1) quand ils prétendent que les sciences sont justiciables d’une lecture symptômale comme tous les systèmes de représentation
ou
2) quand ils présupposent que la lecture symptômale est nécessairement démystificatrice, a nécessairement une portée polémique contre le discours qu’elle prend pour objet.
Elias:
Je suis tout à fait d'accord pour dire que la lecture symptômale a une dimension plus psychologique que logique.
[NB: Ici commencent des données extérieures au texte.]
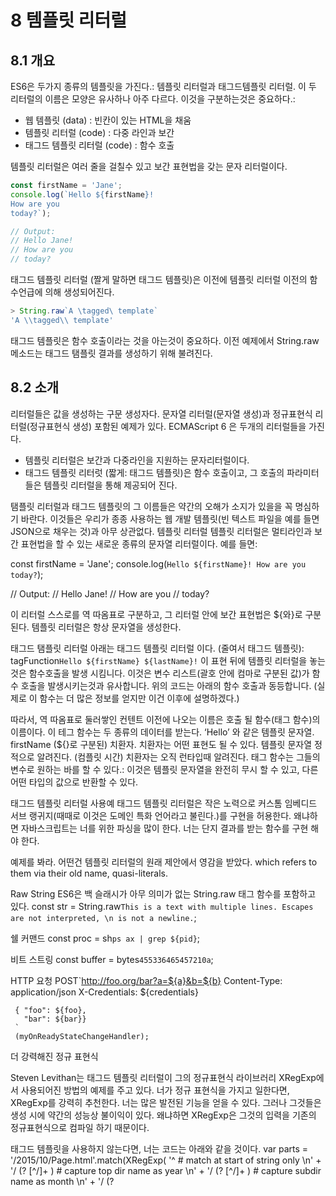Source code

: # 8 템플릿 리터럴

## 8.1 개요
ES6은 두가지 종류의 템플릿을 가진다.: 템플릿 리터럴과 태그드템플릿 리터럴. 이 두 리터럴의 이름은 모양은 유사하나 아주 다르다. 이것을 구분하는것은 중요하다.:

* 웹 템플릿 (data) : 빈칸이 있는 HTML을 채움
* 템플릿 리터럴 (code) : 다중 라인과 보간
* 태그드 템플릿 리터럴 (code) : 함수 호출

템플릿  리터럴은 여러 줄을 걸칠수 있고 보간 표현법을 갖는 문자 리터럴이다.

```javascript
const firstName = 'Jane';
console.log(`Hello ${firstName}!
How are you
today?`);

// Output:
// Hello Jane!
// How are you
// today?
```

태그드 템플릿 리터럴 (짤게 말하면 태그드 템플릿)은 이전에 템플릿 리터럴 이전의 함수언급에 의해 생성되어진다.
```javascript
> String.raw`A \tagged\ template`
'A \\tagged\\ template'
```

태그드 템플릿은 함수 호출이라는 것을 아는것이 중요하다. 이전 예제에서 String.raw 메소드는 태그드 탬플릿 결과를 생성하기 위해 불려진다.

## 8.2 소개
리터럴들은 값을 생성하는 구문 생성자다. 문자열 리터럴(문자열 생성)과 정규표현식 리터럴(정규표현식 생성) 포함된 예제가 있다. ECMAScript 6 은 두개의 리터럴들을 가진다.
* 템플릿 리터럴은 보간과 다중라인을 지원하는 문자리터럴이다.
* 태그드 템플릿 리터럿 (짧게: 태그드 템플릿)은 함수 호출이고, 그 호출의 파라미터들은 템플릿 리터럴을 통해 제공되어 진다.

탬플릿 리터럴과 태그드 템플릿의 그 이름들은 약간의 오해가 소지가 있을을 꼭 명심하기 바란다. 이것들은 우리가 종종 사용하는 웹 개발 템플릿(빈 텍스트 파일을 예를 들면 JSON으로 채우는 것)과 아무 상관없다.
템플릿 리터럴
템플릿 리터럴은 멀티라인과 보간 표현법을 할 수 있는 새로운 종류의 문자열 리터럴이다.
예를 들면:

const firstName = 'Jane';
console.log(`Hello ${firstName}!
How are you
today?`);

// Output:
// Hello Jane!
// How are you
// today?

이 리터럴 스스로를 역 따옴표로 구분하고, 그 리터럴 안에 보간 표현법은 ${와}로 구분된다. 템플릿 리터럴은 항상 문자열을 생성한다.

태그드 탬플릿 리터럴
아래는 태그드 템플릿 리터럴 이다. (줄여서 태그드 템플릿):
tagFunction`Hello ${firstName} ${lastName}!`
이 표현 뒤에 템플릿 리터럴을 놓는 것은 함수호출을 발생 시킴니다. 이것은 변수 리스트(괄호 안에 컴마로 구분된 값)가 함수 호출을 발생시키는것과 유사합니다. 위의 코드는 아래의 함수 호출과 동등합니다. (실제로 이 함수는 더 많은 정보를 얻지만 이건 이후에 설명하겠다.)

따라서, 역 따옴표로 둘러쌓인 컨텐트 이전에 나오는 이름은 호출 될 함수(태그 함수)의 이름이다. 이 테그 함수는 두 종류의 데이터를 받는다.
‘Hello’ 와 같은 템플릿 문자열.
firstName (${}로 구분된) 치환자. 치환자는 어떤 표현도 될 수 있다.
템플릿 문자열 정적으로 알려진다. (컴플릿 시간) 치환자는 오직 런타입때 알려진다. 태그 함수는 그들의 변수로 원하는 바를 할 수 있다.: 이것은 템플릿 문자열을 완전히 무시 할 수 있고, 다른 어떤 타입의 값으로 반환할 수 있다.

태그드 템플릿 리터럴 사용예
태그드 템플릿 리터럴은 작은 노력으로 커스톰 임베디드 서브 랭귀지(때때로 이것은 도메인 특화 언어라고 불린다.)를 구현을 허용한다. 왜냐하면 자바스크립트는 너를 위한 파싱을 많이 한다. 너는 단지 결과를 받는 함수를 구현 해야 한다.

예제를 봐라. 어떤건 템플릿 리터럴의 원래 제안에서 영감을 받았다. which refers to them via their old name, quasi-literals.

Raw String
ES6은 백 슬래시가 아무 의미가 없는 String.raw 태그 함수를 포함하고 있다.
const str = String.raw`This is a text
with multiple lines.
Escapes are not interpreted,
\n is not a newline.`;

쉘 커맨드
const proc = sh`ps ax | grep ${pid}`;

비트 스트링
const buffer = bytes`455336465457210a`;

HTTP 요청
POST`http://foo.org/bar?a=${a}&b=${b}
     Content-Type: application/json
     X-Credentials: ${credentials}

     { "foo": ${foo},
       "bar": ${bar}}
     `
     (myOnReadyStateChangeHandler);

더 강력해진 정규 표현식

Steven Levithan는 태그드 템플릿 리터럴이 그의 정규표현식 라이브러리 XRegExp에서 사용되어진 방법의 예제를 주고 있다.
너가 정규 표현식을 가지고 일한다면, XRegExp를 강력히 추천한다. 너는 많은 발전된 기능을 얻을 수 있다. 그러나 그것들은 생성 시에 약간의 성능상 불이익이 있다. 왜냐하면 XRegExp은 그것의 입력을 기존의 정규표현식으로 컴파일 하기 때문이다.

태그드 템플릿을 사용하지 않는다면, 너는 코드는 아래와 같을 것이다.
var parts = '/2015/10/Page.html'.match(XRegExp(
  '^ # match at start of string only \n' +
  '/ (?<year> [^/]+ ) # capture top dir name as year \n' +
  '/ (?<month> [^/]+ ) # capture subdir name as month \n' +
  '/ (?<title> [^/]+ ) # capture base name as title \n' +
  '\\.html? $ # .htm or .html file ext at end of path ', 'x'
));

console.log(parts.year); // 2015

우리는 XRegExp가 제공된 이름 있는 그룹(year, month, title)과x 플래그를 볼 수 있다.  그 플래그가 있으면 대부분의 화이트스페이스를 무시하고 주석을 삽입 할 수 있다.
문자열 리터럴이 여기서 잘 동작하지 않는 두가지 이유가 있다. 첫째는 우리는 모든 정규표현식은 문자열 리터럴의 특수문자 처리를 위한 백슬래쉬가 두번 쓴 정규표현식 형태를 사용해야 한다. 둘째로 다중 라인처리가 성가시다. 추가적인문자들 대신에 너는 아마도 라인 마지막에 백슬래쉬를 쓸 것이다. 그러나 그것들은 다루기 힘들고 너는 여전히  \n을 통해 새로운 라인을 나타내야 한다. 이 두가지 문제들로 태그드 템플릿을 사용해라.

var parts = '/2015/10/Page.html'.match(XRegExp.rx`
    ^ # match at start of string only
    / (?<year> [^/]+ ) # capture top dir name as year
    / (?<month> [^/]+ ) # capture subdir name as month
    / (?<title> [^/]+ ) # capture base name as title
    \.html? $ # .htm or .html file ext at end of path
`);

태그드 탬플릿은 또한 우리에게 ${v}을 통해 v값을 삽입할수 있게 한다. 나는 정규표현식 라이브러리에 문자열을 이스케이프 하고 정규표현식 축약어를 삽입하는 것을 기대하고 있다.

var str   = 'really?';
var regex = XRegExp.rx`(${str})*`;

이것은 아래에 해당 될 것이다.

var regex = XRegExp.rx`(really\?)*`;

쿼리 언어
예를 들면:
$`a.${className}[href=~'//${domain}/']`

이 돔 쿼리는 모든 a 태그와 css class 가 className이고, url이 주어진 domain인 것을 찾는다. 이 태그 함수 $는 인자들은 정확하게 이스케이프 하고, 문자열 연결 보다 더 안전한 접근을 보장한다.
React JSX를 통한 태그드 템플릿
페이스북 리엑트는 “사용자 인터페이스를 구축하는 자바스크립트 라이브러리” 이다. 이것은 추가적인 언어 확장인 JSX를 가진다. JSX는 너가 유저인터페이스를 위한 버추얼돔 트리를 만들 수 있게 한다. 이 확장은 너의 코드를 더 간결하게 하지만 이것은 비표준이고 다른 자바스크립트 생태계를 호환성을 파괴한다.
t7.js 라이브러리는 JSX와 다른 대안을 제공한다. t7 사용을 보자:
t7.module(function(t7) {
  function MyWidget(props) {
    return t7`
      <div>
        <span>I'm a widget ${ props.welcome }</span>
      </div>
    `;
  }

  t7.assign('Widget', MyWidget);

  t7`
    <div>
      <header>
        <Widget welcome="Hello world" />
      </header>
    </div>
  `;
});

“Why not Template Literals?”를 보면, 리엑트 팀은 왜 템플릿 리터럴을 사용하지 않은지에 대해 설명한다. 하나의 문제는 태그 템플릿안의 구성요소에 접근합니다. 예를 들면 위의 예제에서 MyWidget은 두번제 태그드 템플릿에 의해 접근 되어 진다. 하나의 자세한 방법은
<${MyWidget} welcome="Hello world" />
대신, t7.js는 t7.assign()을 통해 채워진 레지스트리를 사용한다. 이것은 여분의 설정을 요구하지만 템플릿 리터럴은 보기 좋고, 특히 시작과 닫는 태그가 그렇다.

페이스북 GraphQL
페이스북 Relay는 “데이터 주도 React 어플리케이션 구축을 위한 자바스크립트 프레임웍” 이다. 그 부분 중 하나는 GraphQL 질의어 이다. 이것의 쿼리는 템플릿 태그(Relay.QL)를 통해 생성될 수 있다. 예를 들면
 class TeaStore extends React.Component {
  render() {
    return <ul>
      {this.props.store.teas.map(
        tea => <Tea tea={tea} />
      )}
    </ul>;
  }
}
TeaStore = Relay.createContainer(TeaStore, {
  fragments: { // (A)
    store: () => Relay.QL`
      fragment on Store {
        teas { ${Tea.getFragment('tea')} },
      }
    `,
  },
});
이 쿼리는 fragments를 통해 생성되고 리액스 컴포넌트인 TeaStore에 붙착된다. 그 쿼리의 결과는 this.props.store에 들어간다.
여기 쿼리 수행 결과 데이터가 있다:
const STORE = {
  teas: [
    {name: 'Earl Grey Blue Star', steepingTime: 5},
    ···
  ],
};
텍스트 지역화 (L10N)
이 색션은 다른 언어와 다른 지역을 지원하는 텍스트 지역화에 대한 간단한 접근을 설명한다. (숫자, 시간등 포멧 방법) 주어진 메세지를 봐라
alert(msg`Welcome to ${siteName}, you are visitor
          number ${visitorNumber}:d!`);
태그 함수 msg는 아래와 같이 동작할 것이다.
첫째 리터럴 부분은 테이블에서 번역을 찾기위해 사용될 수 있는 문자열을 형성하기 위에 연결된다. 문자열을 찾는 예를 보자
'Welcome to {0}, you are visitor number {1}!'
독일어로 번역을 예를 들면
'Besucher Nr. {1}, willkommen bei {0}!'
영어 “번역” 거희 문자열 조회와 동일 하다.

둘째, 조회 결과는 치환을 표현하는데 사용된다. 왜냐하면 조회 결과는 치환의 순서를 재배열 할 수 있는색인을 포함하기 때문이다. 독일어로 하면 방문자 수가 싸이트 이름 보다 앞에 온다. 그 치환물들은 형성하는 방법은 :d와 같은 주석을 통해 영향을 미칠 수 있다. 그 주석은 visitorNumber를 위해 사용 되어진 지역 특화 수 구분자를 의미 하는 것 이다. 따라서 영어 결과는
Welcome to ACME Corp., you are visitor number 1,300!
독일어 결과는 
Besucher Nr. 1.300, willkommen bei ACME Corp.!

Text templating via untagged template literals
우리가 원하는 테이블안에 데이터를 표현된 HTML 생성을 말해 보자.
const data = [
    { first: '<Jane>', last: 'Bond' },
    { first: 'Lars', last: '<Croft>' },
];
const data = [
    { first: '<Jane>', last: 'Bond' },
    { first: 'Lars', last: '<Croft>' },
];
이전 설명에 따르면 템플릿 리터럴은 템플릿이 아니다. 그들은 즉시 실행 코드이고,  너가 데이터를 적용할 수 있는 빈칸이 있는 텍스트는 아니다. 이 뒷부분의 설명은 우리에서 어떻게 우리가 탬플릿 리터럴을 실제 템플릿으로 변할 수 있는 방법의 힌트를 준다. 이 것은 마치 함수의 모양처럼 보인다(data in text out). 자 템플릿 tmpl을 데이터를 문자열로 바꾸는 함수처럼 구현해 보자.
const tmpl = addrs => `
    <table>
    ${addrs.map(addr => `
        <tr><td>${addr.first}</td></tr>
        <tr><td>${addr.last}</td></tr>
    `).join('')}
    </table>
`;
console.log(tmpl(data));
// Output:
// <table>
//
//     <tr><td><Jane></td></tr>
//     <tr><td>Bond</td></tr>
//
//     <tr><td>Lars</td></tr>
//     <tr><td><Croft></td></tr>
//
// </table>
 바깥쪽 템플릿 리터럴은 <table> </table> 묶음을 제공한다. 안쪽, 우리는 문자열 배열의 결합을 통해 문자열로 처리된 자바스크립트 코드를 끼워 넣는다. 이 배열은 두 개의 테이블 열을 각 주소를 맴핑을 통해 생성된다. 일반 택스트 조각들 <Jane>과 <Croft>는 적절히 익스케이프 되지 않음을 주의하라. 다음 섹션에서 태그드 템플릿을 통한 방법을 설명한다.

내가 생성하는 코드에서 이 기술을 사용해야 합니까?
이것은 작은 템플릿 작업을 하기 유용하고 빠른 답이다. 큰 작업을 위해서는 너는 아마도 더 강력한 답 마치 Handlbars.js나 리액트에서 사용된 JSX 신택스를 원할지 모른다.

HTML 템플링을 위한 태그 함수
우리가 이전 섹션에 있는 HTML 템플릿에서 태그 템플릿을 사용하지 않는 것과 비교해 본다면, 테그 템플릿은 두 가지 이점이 있다.
만약 우리가 ${} 앞에 $문자를 붙인다면, 우리는 문자열을 이스케이프 할 수 있다. 이것은 이스케이프 처리가 필요한 문자를 포함하고 있는(<Jane>) 이름에 필요 하다.
그것은 우리를 위해 자동으로 배열을 join() 할 수 있다. 그래서 우리는 우리 스스로 그 메소드를 호출할 필요가 없다.
다음과 같은 템플릿 코드가 보인다. 태그 함수의 이름은 html:
const tmpl = addrs => html`
    <table>
    ${addrs.map(addr => html`
        <tr><td>$${addr.first}</td></tr>
        <tr><td>$${addr.last}</td></tr>
    `)}
    </table>
`;
const data = [
    { first: '<Jane>', last: 'Bond' },
    { first: 'Lars', last: '<Croft>' },
];
console.log(tmpl(data));
// Output:
// <table>
//
//     <tr><td>&lt;Jane&gt;</td></tr>
//     <tr><td>Bond</td></tr>
//
//     <tr><td>Lars</td></tr>
//     <tr><td>&lt;Croft&gt;</td></tr>
//
// </table>
꺽쇠안에 있는 Jane과 Croft는 익스케이프 되었고, 반면에 그것들을 둘러싸고 있는 tr과 td는 이스케이프 되지 않았음을 주목하라.

이 신택스 $${}는 반드시 이스케이스가 필요한 HTML 문자열을 위해 사용된다. 이것은 특별한 방법이 아니다. 이것은 단지 평범한 텍스트 $뒤에 치환자${}가 따라오는 것 이다. 그러므로 태그 함수는 텍스트 치환 전에 선행되기 때문에 어디서 이스케이프 할지 말지를 결정하는 검사를 갖는다.
html의 구현은 뒤에 보여진다.
..  
태그 함수 구현
아래 태그드 함수 리터럴:
tagFunction`lit1\n${subst1} lit2 ${subst2}`
이것은 이 리터럴에 의해 호출을 유발하는 간단한 버전이다.
tagFunction(['lit1\n',  ' lit2 ', ''], subst1, subst2)
정확한 함수 호출은 아래 같이 보인다
// Globally: add template object to per-realm template map
{
    // “Cooked” template strings: backslash is interpreted
    const templateObject = ['lit1\n',  ' lit2 ', ''];
    // “Raw” template strings: backslash is verbatim
    templateObject.raw   = ['lit1\\n', ' lit2 ', ''];

    // The Arrays with template strings are frozen
    Object.freeze(templateObject.raw);
    Object.freeze(templateObject);

    __templateMap__[716] = templateObject;
}

// In-place: invocation of tag function
tagFunction(__templateMap__[716], subst1, subst2)
태그 함수가 받는 두가지 입력 종류가 있다.
 템플릿 문자열: 첫번째 파라미터의 템플릿 객체. 이 객체는 변경불가한 스태틱 부분이다. 너는 “cooked” 템플릿 문자열(\n해석등 이스케이프)과 “raw” 템플릿 문자열(이스케이프 해석 되지 않은)을 얻는다.
치환물:  파라미터 뒤따라와서 전달되는 것. 치환물들은 ${}을 통해 템플릿 리터럴에 끼워진다. 치환물은 동적이고 그것들은 호출시 변경 될 수 있다.

템플릿 문자열의 수는 항상 치환물 더하기 일 이다. 만약 치환물이 리터럴의 제일 처음에 있으면, 빈 템플릿 문자열을 앞에 추가 한다. 만약 치환물이 마지막에 있다면 빈 템플릿 문자열을 뒤에 추가 한다.(위의 예제 처럼)
템플릿 객체의 기본 개념은 동일한 태그드 템플릿은 어려번 수행될 수 있다(예를 들면 루프나 함수안에서). 그 템플릿 객체는 태그 함수가 이전 호출으로 부터 데이터를 캐쉬하는것을 가능하게 한다. 이것은 불필요한 재 계산을 피하기 위해서 인풋소스 #1로 전달 받은 데이터를 객체로 변환한다. 캐싱은 영역(내 생각에는 브라우저 프래임) 별로 발생한다. 즉, site 호출과 영역 당 하나의 템플릿 객체가 있다.
다음은 String.raw를 재구현한 첫번째 예이다.
function raw(strs, ...substs) {
    let result = strs.raw[0];
    for (let [i,subst] of substs.entries()) {
        result += subst;
        result += strs.raw[i+1];
    }
    return result;
}
스펙에서의 태그드 템플릿 리터럴
태그드 템플릿 리터럴 섹션은 어떻게 그들이 함수 호출로 번역되는 지를 설명한다. 분리된 섹션은 어떻게 템플릿 리터럴이 인자들의 리스트로 변환되는지 설명한다. 템플릿 객체와 치환물

태그트 템플릿 리터럴안의 이스케이핑: cooked 대 raw
태그드 템플릿 리터럴 안에서 이스케이핑에 대한 더 많은 규칙이 있다. 왜냐하면 템플릿 문자열(역따옴표 안의 치환물을 제외한 텍스트 조각)는 두개의 cooked와 raw해석이 가능하다. 규칙들은:
cooked와 raw 해석 안에서 $ 기호 앞의 백 슬래시 ${ 치환물의 시작으로서 해석 되어 지는 것을 막는다. 
그러나 raw해석에서 모든 하나의 백슬래시는 언급 되어 진다. 심지어 이스케이프 치환물 일때도
태그 함수 describe는 우리에서 이것이 무슨의미인지 알려준다
function describe(tmplObj, ...substs) {
    console.log('Cooked:', intersperse(tmplObj, substs));
    console.log('Raw:   ', intersperse(tmplObj.raw, substs));
}
function intersperse(tmplStrs, substs) {
    // There is always at least one element in tmplStrs
    let result = tmplStrs[0];
    substs.forEach((subst, i) => {
        result += String(subst);
        result += tmplStrs[i+1];
    });
    return result;
}
자 이 태크 함수를 사용해보자(나는 이 함수 호출의 결과 중 undefined는 보여주지 않았다.)
 > describe`${3+3}`
Cooked: 6
Raw:    6

> describe`\${3+3}`
Cooked: ${3+3}
Raw:    \${3+3}

> describe`\\${3+3}`
Cooked: \6
Raw:    \\6

> describe`\\\${3+3}`
Cooked: \${3+3}
Raw:    \\\${3+3}

언제나 cooked 해석는 치환물을 가지고 있고 raw 해석 또한 그렇습니다. 그러나 raw 해석에서는 리터럴에 있는 모든 백슬래쉬가 나타난다. 만약 백슬래쉬가 ${에 앞선다면 그것은 치환을 막는다.
백슬래시의 다른 발생들은 아래와 유사하게 해석된다.
cooked 모드일때 백슬래시는 문자열 리터럴 처럼 다뤄진다.
raw 모드일때 백슬래시는 그대로 사용된다.
예를 들면
> `\n`
'\n'
> String.raw`\n`
'\\n'
백슬래시가 raw모드에서 효과를 같는 유일한 때는 이것이 치환물 앞에 나타났을때이다.
스팩에서 태그드 릴터럴 이스케이핑
템플릿 문법에 안에서, 템플릿 리터럴 안에서 $문자 뒤에 반드시 열린 중괄호가 없어야한다는 것을 볼 수 있다. 그러나 이스케이프된 $문자(\$)는 열린 괄호가 따라올 수 있다. 템플릿 리터럴의 문자들 해석 규칙은 분리된 센셕에서 설명하고 있다.

예제: HTML 템플릿 태그 함수 구현
나는 이전에 HTML템플링을 위한 태그 함수 html을 보였다.
const tmpl = addrs => html`
    <table>
    ${addrs.map(addr => html`
        <tr><td>$${addr.first}</td></tr>
        <tr><td>$${addr.last}</td></tr>
    `)}
    </table>
`;
const data = [
    { first: '<Jane>', last: 'Bond' },
    { first: 'Lars', last: '<Croft>' },
];
console.log(tmpl(data));
// Output:
// <table>
//
//     <tr><td>&lt;Jane&gt;</td></tr>
//     <tr><td>Bond</td></tr>
//
//     <tr><td>Lars</td></tr>
//     <tr><td>&lt;Croft&gt;</td></tr>
//
// </table>
이 $${} 문법은 HTML 이스케이프가 필요한 텍스트를 위해 사용된다. 이것은 특별한 방법이 아니다. 이것은 단지 치환물 ${} 앞에 있는 평범한 $를 문자 이다. 그러므로 이 태그 함수는 이스케이프 되는지 안되는지를 결정하기 위해서 치환물 앞에 텍스트 검사를 갖는다.
html 구현은 이것이다.
function html(templateObject, ...substs) {
    // Use raw template strings: we don’t want
    // backslashes (\n etc.) to be interpreted
    const raw = templateObject.raw;

    let result = '';

    substs.forEach((subst, i) => {
        // Retrieve the template string preceding
        // the current substitution
        const lit = raw[i];

        // In the example, map() returns an Array:
        // If substitution is an Array (and not a string),
        // we turn it into a string
        if (Array.isArray(subst)) {
            subst = subst.join('');
        }

        // If the substitution is preceded by a dollar sign,
        // we escape special characters in it
        if (lit.endsWith('$')) {
            subst = htmlEscape(subst);
            lit = lit.slice(0, -1);
        }
        result += lit;
        result += subst;
    });
    // Take care of last template string
    // (Never fails, because an empty tagged template
    // produces one template string, an empty string)
    result += raw[raw.length-1]; // (A)

    return result;
}
각 치환물은 항상 템플릿 문자열들에 의해 감싸여 있다. 만약 태그드 템플릿 리터럴에서 치환물로 끝나면 마지막 템플릿 문자열은 빈 문자열이다. 따라서 아래의 표현은 항상 참이다:
templateObject.length === substs.length + 1
이것이 바로 우리는 A줄에 마지막 템플릿 문자열을 붙이는 이유이다.
아래는 간단한 htmlEscape() 구현이다.
function htmlEscape(str) {
    return str.replace(/&/g, '&amp;') // first!
              .replace(/>/g, '&gt;')
              .replace(/</g, '&lt;')
              .replace(/"/g, '&quot;')
              .replace(/'/g, '&#39;')
              .replace(/`/g, '&#96;');
}
더 아이디어
너가 이 템플링 접근에서 할 수 있는게 더 있다.
이 접근은 HTML에 제한된게 아니다. 이것은 다른 종류의 텍스트에도 잘 동작한다. 명백하게 이스케이프하는 것은 반드시 적용되여야 할 것이다.
템플릿 안의  if-then-else(cond? then:else)는 삼항연산자 또는 로직적으로 또는 연산자를(||) 통해 할 수 있다.
$${addr.first ? addr.first : '(No first name)'}
$${addr.first || '(No first name)'}
만약 첫 줄 처음에 공백이 아닌 문자열로 정의하는 경우 각 행의 맨 앞의 공백의 일부는 다듬(trim)을 수 있다. 
Destructuring(풀어쓰기는) 사용될 수 있다.
${addrs.map(({first,last}) => html`
      <tr><td>$${first}</td></tr>
      <tr><td>$${last}</td></tr>
  `)}
예제: 정규표현식 조립
정규표현식 인스턴스를 만드는 두가지 방법
정적으로(컴파일 시에), 정규표현식 리터럴을 통해: /^abc$/i
동적으로(런타입 시에), RegExp 생성자를 통해: new RegExp(‘^abc$’,i)
만약 너가 후자를 사용한다면 그것은 너가 모든 재료가 사용 가능 하도록 런타입까지 기다릴 필요가 있기 때문이다. 너는 세가지 종류의 조각을 연결하여 정규표현식을 생성한다.
스태틱 문자열
동적 정규 표현식
동적 문자열
#3 특수 문자들 (점, 대괄호 등) 반드시 이스케이프 해야 한다. 반면에 #1과 #2 는 원래 그대로 사용되어야 한다. 정규표현식 태그 함수 regex는 이런 task를 도울 수 있다.
const INTEGER = /\d+/;
const decimalPoint = '.'; // locale-specific! E.g. ',' in Germany
const NUMBER = regex`${INTEGER}(${decimalPoint}${INTEGER})?`;
regex 이처럼 보인다.
function regex(tmplObj, ...substs) {
    // Static text: verbatim
    let regexText = tmplObj.raw[0];
    for ([i, subst] of substs.entries()) {
        if (subst instanceof RegExp) {
            // Dynamic regular expressions: verbatim
            regexText += String(subst);
        } else {
            // Other dynamic data: escaped
            regexText += quoteText(String(subst));
        }
        // Static text: verbatim
        regexText += tmplObj.raw[i+1];
    }
    return new RegExp(regexText);
}
function quoteText(text) {
    return text.replace(/[\\^$.*+?()[\]{}|=!<>:-]/g, '\\$&');
}
FAQ: 템플릿 리터럴과 태그드 템플릿 리터럴
어디서 템플릿 리터럴과 태그드 리터를은 유래되었는가?
템플릿 리터럴과 태그드 템플릿 리터럴은 E언어로 부터 차용되었다. 이 기능은 quasi literals이라 부른다.
매크로와 태그드 템플릿 리터럴은 무엇이 다른가?
매크로는 너에게 커스톰 신택스를 생성을 구현할수 있게 허용한다. 자바스크립트 같은 복잡한 언어에서 매크로를 제공하는 것은 어렵고 지속적으로 연구 중이다. (모질라의 sweet.js)
매크로는 태그드 템플릿 보다 하위 언어 구현할 때 더욱더 강력하지만 그것은 언어 토크화에 종속적이다. 그러므로 태그드 탬플릿은 보완적이다. 왜냐하면 그들은 문자열 콘텐츠에 특별화 하기 때문이다.
내가 외부소스로 부터 템플릿 리터럴을 가져올 수 있냐?
내가 `Hello ${name}`과 같은 템플릿 리터럴을 외부 소스로 부터 로드하는것을 원한다면?
너가 그렇게 한다면 너는 이 메가니즘을 악용 하고 있는것이라고 생각한다. 멋대로인 표현식을 포함하고 리터럴 일 수도 있는 템플릿 리터럴을 가정하면, 어떤곳으로 로딩하는 것은 표현식과 문자열 리터럴을 로딩하는 것과 유사하다.- 너는 eval()이나 다른 유사한것을 사용해야 한다.
예제로 돌아가서 이것은 너가 어떻게 해야 하는지 방법이다.
const str = '`Hello ${name}!`'; // external source

const func = new Function('name', str);

const name = 'Jane';
const result = func(name);

우리가 생성 시에 템플릿 리터럴 안에 선언되지 않은 모든 변수는 함수func의 파라미터가 되어야 한다. 대안적으로 너는 전체의 함수를 로드하고 그것을 eval 할 수 있다.
const str = '(name) => `Hello ${name}!`'; // external source

const func = eval.call(null, str); // indirect eval

const name = 'Jane';
const result = func(name);
왜 템플릿 리터럴의 구분자가 역따옴표인가?
역따옴표는 아스키 문자들 중 에 예나 지금이나 적게 사용하는 문자이다. 이 보간을 위한 시텍스 ${}는 사실상의 표준이다. (Unix shell, etc.)
한때 템플릿 리터럴은 템플릿 스트링으로 불렸나요?
이 템플릿 리터럴 용어는 ES6스팩의 생성 동안에 비교적 늦게 바뀌고 있다. 다음은 오래된 용어들이다.
템플리 스트링: 템플릿 리터럴의 오래된 이름
태그 템플릿 스트링: 태그드 템플릿 리터럴의 오래된 이름.
템플릿 핸들러: 태그 함수의 오래된 이름
리터럴 섹션: 템플릿 스트링의 오래된 이름(이 용어는 치환과 동일하게 유지)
Mais sa déficience logique en fait un outil mal aisé à utiliser, de sorte que, non seulement elle ne saurait être considérée comme une réfutation, mais on doit considérer avec beaucoup de doutes sa puissance explicative.
À votre question, je répondrais que la 2ème est plus proche de la bonne réponse.
*J'insiste sur ce point: les sciences, comme n'importe quel ensemble de représentations, peut être soumis à une interprétation sociale, "symptômale" (mais peut-être faudrait-il une définition un peu plus précise). Les sciences sont soumises à des questions de valeurs et d'intérêts. Aucun scientifique ne dira le contraire.
Le problème, c'est justement de savoir comment la régulation par certaines pratiques (comité de lecture en revue, système sélectif...) permet d'aboutir à un système de correction "objective" des intérêts individuels et des valeurs personnelles.
C'est pourquoi je pense que les postmodernes se trompent quand ils concluent que, du fait que les sciences sont soumises à des valeurs et des intérêts, elles sont arbitraires et le reflet exact des préjugés les plus condamnables (ou que la valeur psychologique de leur argument est importante).
*Mais les postmodernes, en condamnant de cette manière les sciences et en ne proposant qu'une "autre vérité", une "autre justice" sans autre précision... arrivent à une combinaison assez étrange: un intégrisme moral vis-à-vis du rationalisme mâtiné d'un relâchement total vis-à-vis de toutes les formes de superstititions et de préjugés.